And, indeed, the absurdity of an universal inquiry for twenty years past is such, that no man, whose station has given him opportunities of being acquainted with publick business, could have proposed it, had he not been misled by the vehemence of resentment, or biassed by the secret operation of some motives different from publick good; for it is no less than a proposal for an attempt impossible to be executed, and of which the execution, if it could be effected would be detrimental to the publick.
Were our nation, sir, like some of the inland kingdoms of the continent, or the barbarous empire of Japan, without commerce, without alliances, without taxes, and without competition with other nations; did we depend only on the product of our own soil to support us, and the strength of our own arms to defend us, without any intercourse with distant empire, or any solicitude about foreign affairs, were the same measures uniformly pursued, the government supported by the same revenues, and administered with the same views, it might not be impracticable to examine the conduct of affairs, both foreign and domestick, for twenty years; because every year would afford only a transcript of the accounts of the last.
But how different is the state of Britain, a nation whose traffick is extended over the earth, whose revenues are every year different, or differently applied, which is daily engaging in new treaties of alliance, or forming new regulations of trade with almost every nation, however distant, which has undertaken the arduous and intricate employments of superintending the interests of all foreign empires, and maintaining the equipoise of the French powers, which receives ambassadors from all the neighbouring princes, and extends its regard to the limits of the world.
In such a nation, every year produces negotiations of peace, or preparations for war, new schemes and different measures, by which expenses are sometimes increased, and sometimes retrenched. In such a nation, every thing is in a state of perpetual vicissitude; because its measures are seldom the effects of choice, but of necessity, arising from the change of conduct in other powers.
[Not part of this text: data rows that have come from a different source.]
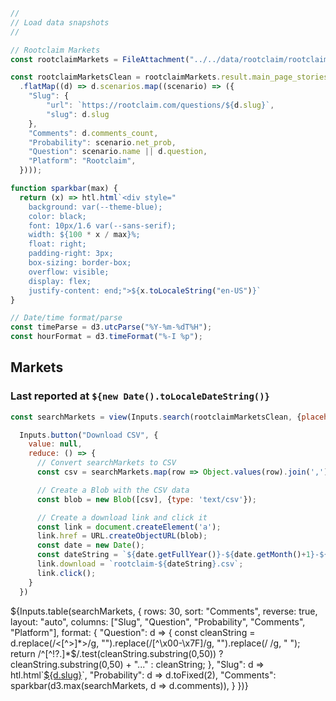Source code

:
 ```js
//
// Load data snapshots
//

// Rootclaim Markets 
const rootclaimMarkets = FileAttachment("../../data/rootclaim/rootclaim-markets.json").json();
```

```js
const rootclaimMarketsClean = rootclaimMarkets.result.main_page_stories
  .flatMap((d) => d.scenarios.map((scenario) => ({
    "Slug": {
        "url": `https://rootclaim.com/questions/${d.slug}`,
        "slug": d.slug
    },
    "Comments": d.comments_count,
    "Probability": scenario.net_prob,
    "Question": scenario.name || d.question,
    "Platform": "Rootclaim",
  })));
```

```js
function sparkbar(max) {
  return (x) => htl.html`<div style="
    background: var(--theme-blue);
    color: black;
    font: 10px/1.6 var(--sans-serif);
    width: ${100 * x / max}%;
    float: right;
    padding-right: 3px;
    box-sizing: border-box;
    overflow: visible;
    display: flex;
    justify-content: end;">${x.toLocaleString("en-US")}`
}
```

```js
// Date/time format/parse
const timeParse = d3.utcParse("%Y-%m-%dT%H");
const hourFormat = d3.timeFormat("%-I %p");
```

## Markets
<h3>Last reported at <code>${new Date().toLocaleDateString()}</code></h3>

```js
const searchMarkets = view(Inputs.search(rootclaimMarketsClean, {placeholder: "Search markets…"}));
```

```js
  Inputs.button("Download CSV", {
    value: null,
    reduce: () => {
      // Convert searchMarkets to CSV
      const csv = searchMarkets.map(row => Object.values(row).join(',')).join('\n');

      // Create a Blob with the CSV data
      const blob = new Blob([csv], {type: 'text/csv'});

      // Create a download link and click it
      const link = document.createElement('a');
      link.href = URL.createObjectURL(blob);
      const date = new Date();
      const dateString = `${date.getFullYear()}-${date.getMonth()+1}-${date.getDate()}`;
      link.download = `rootclaim-${dateString}.csv`;
      link.click();
    }
  })
```

<div class="table-responsive">
  <div class="card" style="padding: 0;">
    ${Inputs.table(searchMarkets, {
      rows: 30, 
      sort: "Comments", 
      reverse: true,
      layout: "auto",
      columns: ["Slug", "Question", "Probability", "Comments", "Platform"],
      format: {
        "Question": d => {
            const cleanString = d.replace(/<[^>]*>/g, "").replace(/[^\x00-\x7F]/g, "").replace(/&nbsp;/g, " ");
            return /^[^!?.]*$/.test(cleanString.substring(0,50)) ? cleanString.substring(0,50) + "..." : cleanString;
        },
        "Slug": d => htl.html`<a href="https://rootclaim.com/analysis/${d.slug}" target="_blank">${d.slug}</a>`,
        "Probability": d => d.toFixed(2),
        "Comments": sparkbar(d3.max(searchMarkets, d => d.comments)),
      }
    })}
  </div>
</div>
Nor is the multiplicity and intricacy of our domestick affairs less remarkable or particular. It is too well known that our debts are great, and our taxes numerous; that our funds, appropriated to particular purposes, are at some times deficient, and at others redundant; and that therefore the money arising from the same imposts, is differently applied in different years. To assert that this fluctuation produces intricacy, may be imagined a censure of those to whose care our accounts are committed; but surely it must be owned, that our accounts are made necessarily less uniform and regular, and such as must require a longer time for a complete examination.
Whoever shall set his foot in our offices, and observe the number of papers with which the transactions of the last twenty years have filled them, will not need any arguments against this motion. When he sees the number of writings which such an inquiry will make necessary to be perused, compared, and extracted, the accounts which must be examined and opposed to others, the intelligence from foreign courts which must be considered, and the estimates of domestick expenses which must be discussed; he will own, that whoever is doomed to the task of this inquiry, would be happy in exchanging his condition with that of the miners of America; and that the most resolute industry, however excited by ambition, or animated by patriotism, must sink under the weight of endless labour.
If it be considered how many are employed in the publick offices, it must be confessed, either that the national treasure is squandered in salaries upon men who have no employment, or that twenty years may be reasonably supposed to produce more papers than a committee can examine; and, indeed, if the committee of inquiry be not more numerous than has ever been appointed, it may be asserted, without exaggeration, that the inquiry into our affairs for twenty years past, will not be accurately performed in less than twenty years to come; in which time those whose conduct is now supposed to have given the chief occasion to this motion, may be expected to be removed for ever from the malice of calumny, and the rage of persecution.
But if it should be imagined by those who, having never been engaged in publick affairs, cannot properly judge of their intricacy and extent, that such an inquiry is in reality so far from being impossible, that it is only the work of a few months, and that the labour of it will be amply recompensed by the discoveries which it will produce, let them but so long suspend the gratification of their curiosity, as to consider the nature of that demand by which they are about to satisfy it. A demand, by which nothing less is required than that all the secrets of our government should be made publick.
It is known in general to every man, whose employment or amusement it has been to consider the state of the French kingdoms, that the last twenty years have been a time not of war, but of negotiations; a period crowned with projects, and machinations often more dangerous than violence and invasions; and that these projects have been counteracted by opposite schemes, that treaties have been defeated by treaties, and one alliance overbalanced by another.
Such a train of transactions, in which almost every court of France has been engaged, must have given occasion to many private conferences, and secret negotiations; many designs must have been discovered by informers who gave their intelligence at the hazard of their lives, and been defeated, sometimes by secret stipulations, and sometimes by a judicious distribution of money to those who presided in senates or councils.